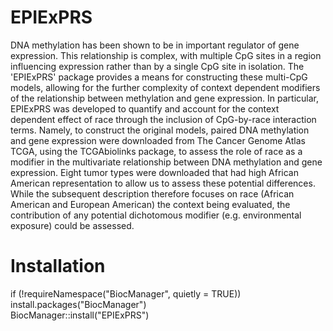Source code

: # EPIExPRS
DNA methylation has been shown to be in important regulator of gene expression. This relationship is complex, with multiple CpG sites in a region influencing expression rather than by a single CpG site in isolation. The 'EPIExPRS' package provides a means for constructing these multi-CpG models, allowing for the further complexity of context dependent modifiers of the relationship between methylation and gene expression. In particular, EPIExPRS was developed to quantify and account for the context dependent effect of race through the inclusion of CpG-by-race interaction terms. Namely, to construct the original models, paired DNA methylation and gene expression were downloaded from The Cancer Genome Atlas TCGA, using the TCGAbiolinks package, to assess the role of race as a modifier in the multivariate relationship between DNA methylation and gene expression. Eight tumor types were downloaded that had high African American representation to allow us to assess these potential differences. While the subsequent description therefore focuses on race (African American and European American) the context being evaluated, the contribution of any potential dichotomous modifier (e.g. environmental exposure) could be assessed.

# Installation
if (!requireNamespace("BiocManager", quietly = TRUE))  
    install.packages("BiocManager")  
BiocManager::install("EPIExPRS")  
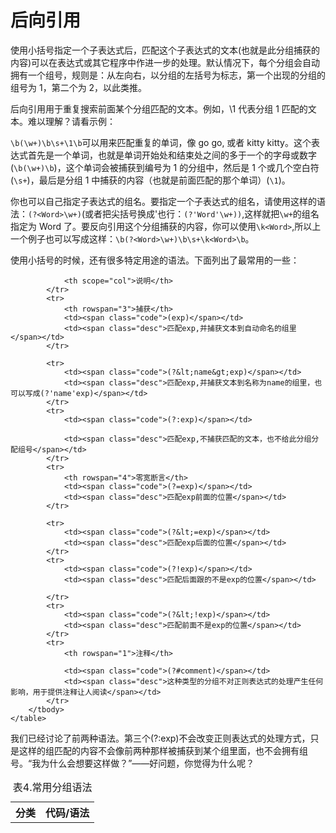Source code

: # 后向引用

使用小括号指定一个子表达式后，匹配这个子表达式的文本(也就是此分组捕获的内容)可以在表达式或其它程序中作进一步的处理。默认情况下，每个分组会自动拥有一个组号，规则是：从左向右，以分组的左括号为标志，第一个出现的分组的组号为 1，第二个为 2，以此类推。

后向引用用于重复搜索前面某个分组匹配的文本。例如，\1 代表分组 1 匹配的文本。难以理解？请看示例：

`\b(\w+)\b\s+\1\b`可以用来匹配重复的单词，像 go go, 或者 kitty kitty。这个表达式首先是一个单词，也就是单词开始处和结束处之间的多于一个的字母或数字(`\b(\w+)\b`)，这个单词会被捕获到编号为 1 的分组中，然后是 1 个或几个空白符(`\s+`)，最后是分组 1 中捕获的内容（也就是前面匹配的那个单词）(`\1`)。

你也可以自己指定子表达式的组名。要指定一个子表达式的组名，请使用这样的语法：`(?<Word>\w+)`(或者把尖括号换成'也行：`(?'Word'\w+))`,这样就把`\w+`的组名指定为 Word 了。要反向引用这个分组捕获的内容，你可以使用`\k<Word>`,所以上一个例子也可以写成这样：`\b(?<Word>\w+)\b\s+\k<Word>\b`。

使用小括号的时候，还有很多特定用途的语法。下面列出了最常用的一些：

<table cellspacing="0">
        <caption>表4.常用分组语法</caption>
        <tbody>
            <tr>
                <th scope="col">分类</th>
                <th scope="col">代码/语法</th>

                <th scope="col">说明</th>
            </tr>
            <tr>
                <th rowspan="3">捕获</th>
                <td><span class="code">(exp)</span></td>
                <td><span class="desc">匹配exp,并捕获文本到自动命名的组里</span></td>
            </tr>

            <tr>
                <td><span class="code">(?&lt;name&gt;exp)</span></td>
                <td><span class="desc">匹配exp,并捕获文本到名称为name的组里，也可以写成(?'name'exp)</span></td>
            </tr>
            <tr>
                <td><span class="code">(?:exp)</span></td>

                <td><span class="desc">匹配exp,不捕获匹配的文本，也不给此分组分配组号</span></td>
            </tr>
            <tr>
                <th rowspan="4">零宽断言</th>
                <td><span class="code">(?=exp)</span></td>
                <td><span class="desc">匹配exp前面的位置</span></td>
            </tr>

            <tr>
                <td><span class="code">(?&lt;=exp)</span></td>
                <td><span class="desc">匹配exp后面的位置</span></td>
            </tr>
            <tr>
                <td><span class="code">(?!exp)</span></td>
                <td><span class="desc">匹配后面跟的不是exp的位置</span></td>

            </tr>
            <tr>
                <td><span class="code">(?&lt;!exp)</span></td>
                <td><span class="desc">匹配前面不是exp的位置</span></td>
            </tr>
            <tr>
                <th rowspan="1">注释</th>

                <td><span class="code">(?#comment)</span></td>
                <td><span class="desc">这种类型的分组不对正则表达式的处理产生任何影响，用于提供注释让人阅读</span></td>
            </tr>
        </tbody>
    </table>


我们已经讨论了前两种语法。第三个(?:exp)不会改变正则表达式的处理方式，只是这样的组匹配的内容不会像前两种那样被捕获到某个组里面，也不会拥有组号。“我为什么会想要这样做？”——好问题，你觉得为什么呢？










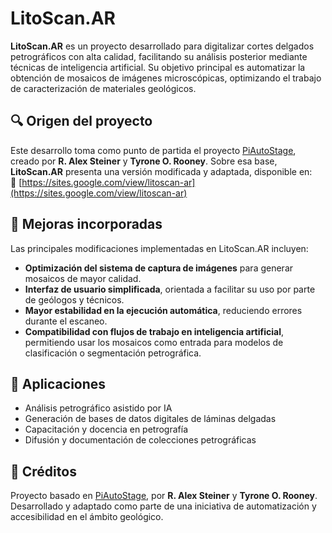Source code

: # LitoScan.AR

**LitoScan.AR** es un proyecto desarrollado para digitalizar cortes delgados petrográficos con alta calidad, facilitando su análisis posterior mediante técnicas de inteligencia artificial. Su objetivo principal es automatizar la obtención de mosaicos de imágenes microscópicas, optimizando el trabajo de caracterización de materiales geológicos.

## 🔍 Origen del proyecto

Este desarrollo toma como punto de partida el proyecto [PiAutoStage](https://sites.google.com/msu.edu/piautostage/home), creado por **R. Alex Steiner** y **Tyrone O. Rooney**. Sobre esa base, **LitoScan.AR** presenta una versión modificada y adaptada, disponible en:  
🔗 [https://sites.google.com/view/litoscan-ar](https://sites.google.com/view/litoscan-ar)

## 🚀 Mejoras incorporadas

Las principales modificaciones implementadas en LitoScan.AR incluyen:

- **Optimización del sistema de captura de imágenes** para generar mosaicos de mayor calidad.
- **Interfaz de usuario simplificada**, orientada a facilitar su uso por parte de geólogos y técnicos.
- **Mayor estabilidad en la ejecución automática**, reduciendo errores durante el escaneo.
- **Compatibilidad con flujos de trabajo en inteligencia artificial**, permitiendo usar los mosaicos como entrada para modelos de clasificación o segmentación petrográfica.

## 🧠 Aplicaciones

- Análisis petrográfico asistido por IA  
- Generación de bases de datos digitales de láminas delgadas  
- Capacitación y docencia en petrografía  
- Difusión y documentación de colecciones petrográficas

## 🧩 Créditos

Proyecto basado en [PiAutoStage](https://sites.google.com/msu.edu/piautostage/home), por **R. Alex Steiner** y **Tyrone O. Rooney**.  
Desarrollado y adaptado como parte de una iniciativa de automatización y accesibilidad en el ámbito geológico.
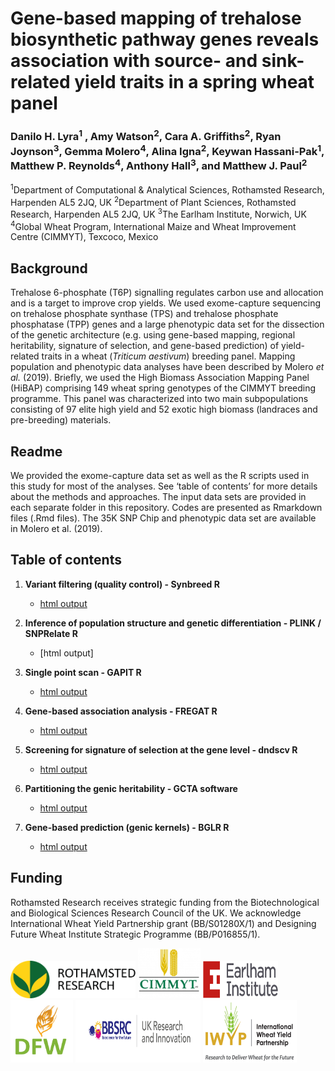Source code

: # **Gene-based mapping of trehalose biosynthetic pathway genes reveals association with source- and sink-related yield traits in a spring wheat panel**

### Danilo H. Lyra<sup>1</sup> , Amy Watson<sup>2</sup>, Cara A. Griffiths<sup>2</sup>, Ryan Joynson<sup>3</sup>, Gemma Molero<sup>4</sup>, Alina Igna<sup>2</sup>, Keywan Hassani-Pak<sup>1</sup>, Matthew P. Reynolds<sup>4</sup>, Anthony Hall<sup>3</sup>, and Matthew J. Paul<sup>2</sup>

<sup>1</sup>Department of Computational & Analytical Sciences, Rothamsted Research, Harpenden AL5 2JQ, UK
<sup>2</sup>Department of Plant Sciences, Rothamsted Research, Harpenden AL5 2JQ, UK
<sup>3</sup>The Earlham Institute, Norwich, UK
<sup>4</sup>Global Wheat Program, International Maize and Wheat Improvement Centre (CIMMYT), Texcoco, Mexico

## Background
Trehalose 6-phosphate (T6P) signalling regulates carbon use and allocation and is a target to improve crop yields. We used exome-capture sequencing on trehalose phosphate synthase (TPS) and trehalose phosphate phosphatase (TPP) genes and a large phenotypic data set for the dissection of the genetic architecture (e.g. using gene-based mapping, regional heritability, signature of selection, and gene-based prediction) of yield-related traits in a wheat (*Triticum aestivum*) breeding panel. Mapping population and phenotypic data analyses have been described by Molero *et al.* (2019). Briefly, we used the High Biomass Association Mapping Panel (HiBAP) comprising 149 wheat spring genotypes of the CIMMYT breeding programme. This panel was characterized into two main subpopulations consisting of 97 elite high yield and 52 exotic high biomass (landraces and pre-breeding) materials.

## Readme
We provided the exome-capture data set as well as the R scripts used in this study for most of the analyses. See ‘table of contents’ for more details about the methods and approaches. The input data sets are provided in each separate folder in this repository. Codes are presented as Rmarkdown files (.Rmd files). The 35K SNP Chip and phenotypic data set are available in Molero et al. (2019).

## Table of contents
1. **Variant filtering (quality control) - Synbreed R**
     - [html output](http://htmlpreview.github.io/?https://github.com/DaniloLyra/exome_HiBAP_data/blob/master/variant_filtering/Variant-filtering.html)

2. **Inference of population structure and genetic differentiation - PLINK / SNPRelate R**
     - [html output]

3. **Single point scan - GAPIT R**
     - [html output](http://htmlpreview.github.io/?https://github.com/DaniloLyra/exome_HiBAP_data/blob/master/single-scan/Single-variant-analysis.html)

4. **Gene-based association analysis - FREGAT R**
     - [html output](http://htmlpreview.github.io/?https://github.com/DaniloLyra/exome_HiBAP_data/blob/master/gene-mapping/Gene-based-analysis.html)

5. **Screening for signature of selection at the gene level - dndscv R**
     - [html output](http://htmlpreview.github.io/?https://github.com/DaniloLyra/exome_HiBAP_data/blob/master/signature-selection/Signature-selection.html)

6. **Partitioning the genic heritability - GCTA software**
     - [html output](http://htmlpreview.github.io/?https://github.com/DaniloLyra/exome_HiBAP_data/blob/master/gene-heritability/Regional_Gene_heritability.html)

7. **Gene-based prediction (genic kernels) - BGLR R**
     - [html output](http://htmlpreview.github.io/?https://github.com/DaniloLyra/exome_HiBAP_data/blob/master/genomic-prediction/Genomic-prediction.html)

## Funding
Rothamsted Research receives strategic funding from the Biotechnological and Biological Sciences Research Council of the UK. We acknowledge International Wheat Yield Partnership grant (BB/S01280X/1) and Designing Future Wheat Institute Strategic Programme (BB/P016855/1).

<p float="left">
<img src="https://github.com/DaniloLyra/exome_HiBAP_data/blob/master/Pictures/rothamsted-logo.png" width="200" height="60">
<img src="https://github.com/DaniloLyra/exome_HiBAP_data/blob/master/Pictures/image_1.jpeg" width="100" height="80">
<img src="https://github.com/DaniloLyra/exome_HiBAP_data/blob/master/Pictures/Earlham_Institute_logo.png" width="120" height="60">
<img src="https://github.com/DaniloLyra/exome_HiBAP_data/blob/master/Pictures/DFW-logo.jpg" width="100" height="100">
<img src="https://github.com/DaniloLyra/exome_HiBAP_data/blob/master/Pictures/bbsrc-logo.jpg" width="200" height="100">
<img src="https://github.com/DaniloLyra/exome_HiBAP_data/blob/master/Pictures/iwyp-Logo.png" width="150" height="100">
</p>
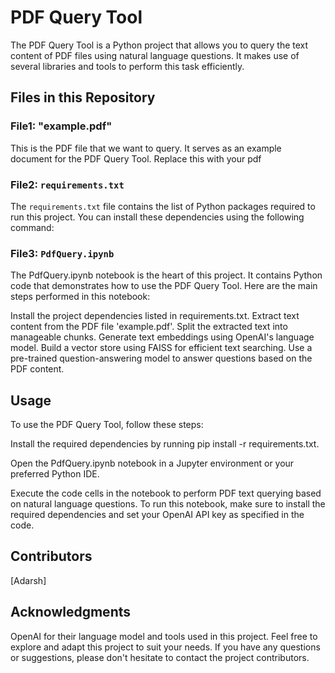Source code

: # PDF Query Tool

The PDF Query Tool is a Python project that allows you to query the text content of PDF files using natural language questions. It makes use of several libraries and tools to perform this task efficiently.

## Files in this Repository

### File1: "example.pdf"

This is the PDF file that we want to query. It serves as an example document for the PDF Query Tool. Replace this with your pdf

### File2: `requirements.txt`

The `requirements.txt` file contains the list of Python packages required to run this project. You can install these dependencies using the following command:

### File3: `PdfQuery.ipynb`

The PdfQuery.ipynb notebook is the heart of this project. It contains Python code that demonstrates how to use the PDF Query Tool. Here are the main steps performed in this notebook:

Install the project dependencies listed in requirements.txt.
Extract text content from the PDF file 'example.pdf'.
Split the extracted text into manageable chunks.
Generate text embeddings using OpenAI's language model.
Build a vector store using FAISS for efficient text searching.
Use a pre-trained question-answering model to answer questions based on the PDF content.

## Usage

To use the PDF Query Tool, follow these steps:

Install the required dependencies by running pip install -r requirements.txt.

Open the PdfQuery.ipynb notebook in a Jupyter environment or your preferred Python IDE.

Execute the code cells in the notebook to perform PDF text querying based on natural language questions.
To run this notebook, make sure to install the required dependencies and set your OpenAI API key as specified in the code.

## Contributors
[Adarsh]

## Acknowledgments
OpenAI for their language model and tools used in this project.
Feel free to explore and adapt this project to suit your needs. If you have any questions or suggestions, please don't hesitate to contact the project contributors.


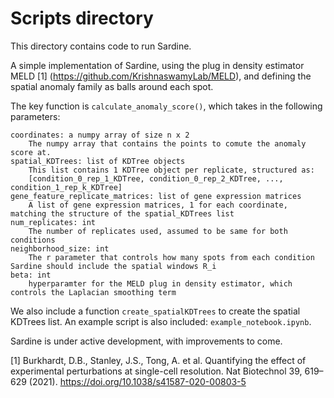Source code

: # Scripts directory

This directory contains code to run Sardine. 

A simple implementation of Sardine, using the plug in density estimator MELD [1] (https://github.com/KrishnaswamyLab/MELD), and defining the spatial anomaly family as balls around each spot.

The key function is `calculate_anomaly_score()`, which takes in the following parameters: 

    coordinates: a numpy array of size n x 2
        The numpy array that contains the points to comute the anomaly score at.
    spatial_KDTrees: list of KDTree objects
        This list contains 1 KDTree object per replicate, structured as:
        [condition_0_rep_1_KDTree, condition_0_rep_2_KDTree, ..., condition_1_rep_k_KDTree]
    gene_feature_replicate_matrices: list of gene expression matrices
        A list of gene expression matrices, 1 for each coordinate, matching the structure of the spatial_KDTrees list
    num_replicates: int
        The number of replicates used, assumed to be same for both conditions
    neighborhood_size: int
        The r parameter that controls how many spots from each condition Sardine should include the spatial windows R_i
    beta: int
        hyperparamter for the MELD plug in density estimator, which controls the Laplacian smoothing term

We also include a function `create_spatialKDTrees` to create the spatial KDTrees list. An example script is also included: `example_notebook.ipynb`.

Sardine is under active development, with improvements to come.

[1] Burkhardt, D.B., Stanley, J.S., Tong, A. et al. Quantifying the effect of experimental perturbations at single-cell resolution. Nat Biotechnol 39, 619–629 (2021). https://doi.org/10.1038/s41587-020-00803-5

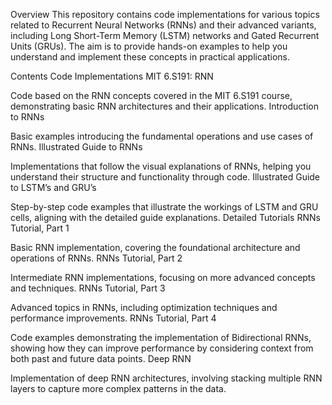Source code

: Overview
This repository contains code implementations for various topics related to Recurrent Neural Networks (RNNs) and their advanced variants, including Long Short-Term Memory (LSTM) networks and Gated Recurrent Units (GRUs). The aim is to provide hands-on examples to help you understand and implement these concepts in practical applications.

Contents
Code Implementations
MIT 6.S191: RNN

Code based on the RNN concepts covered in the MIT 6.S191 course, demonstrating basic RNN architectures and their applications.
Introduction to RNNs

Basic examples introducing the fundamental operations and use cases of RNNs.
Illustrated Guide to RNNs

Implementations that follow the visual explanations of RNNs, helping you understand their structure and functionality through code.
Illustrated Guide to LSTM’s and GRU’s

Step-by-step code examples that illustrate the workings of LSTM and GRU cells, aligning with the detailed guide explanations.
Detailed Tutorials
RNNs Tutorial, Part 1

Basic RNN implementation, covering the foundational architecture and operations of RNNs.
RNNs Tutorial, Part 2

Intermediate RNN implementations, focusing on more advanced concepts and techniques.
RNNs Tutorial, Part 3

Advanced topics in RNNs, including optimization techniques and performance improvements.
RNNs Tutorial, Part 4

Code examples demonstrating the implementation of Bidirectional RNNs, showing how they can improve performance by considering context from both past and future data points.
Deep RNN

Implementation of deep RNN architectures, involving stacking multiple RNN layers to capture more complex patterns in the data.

------------------------------------

Word for word, restate the lines above from the one with "To run this notebook, make" through the one with "The numpy array", keeping both ends and dropping the pictures.

To run this notebook, make sure to install the required dependencies and set your OpenAI API key as specified in the code.

## Contributors
[Adarsh]

## Acknowledgments
OpenAI for their language model and tools used in this project.
Feel free to explore and adapt this project to suit your needs. If you have any questions or suggestions, please don't hesitate to contact the project contributors.


Source code

: # Scripts directory

This directory contains code to run Sardine. 

A simple implementation of Sardine, using the plug in density estimator MELD [1] (https://github.com/KrishnaswamyLab/MELD), and defining the spatial anomaly family as balls around each spot.

The key function is `calculate_anomaly_score()`, which takes in the following parameters: 

    coordinates: a numpy array of size n x 2
        The numpy array that contains the points to comute the anomaly score at.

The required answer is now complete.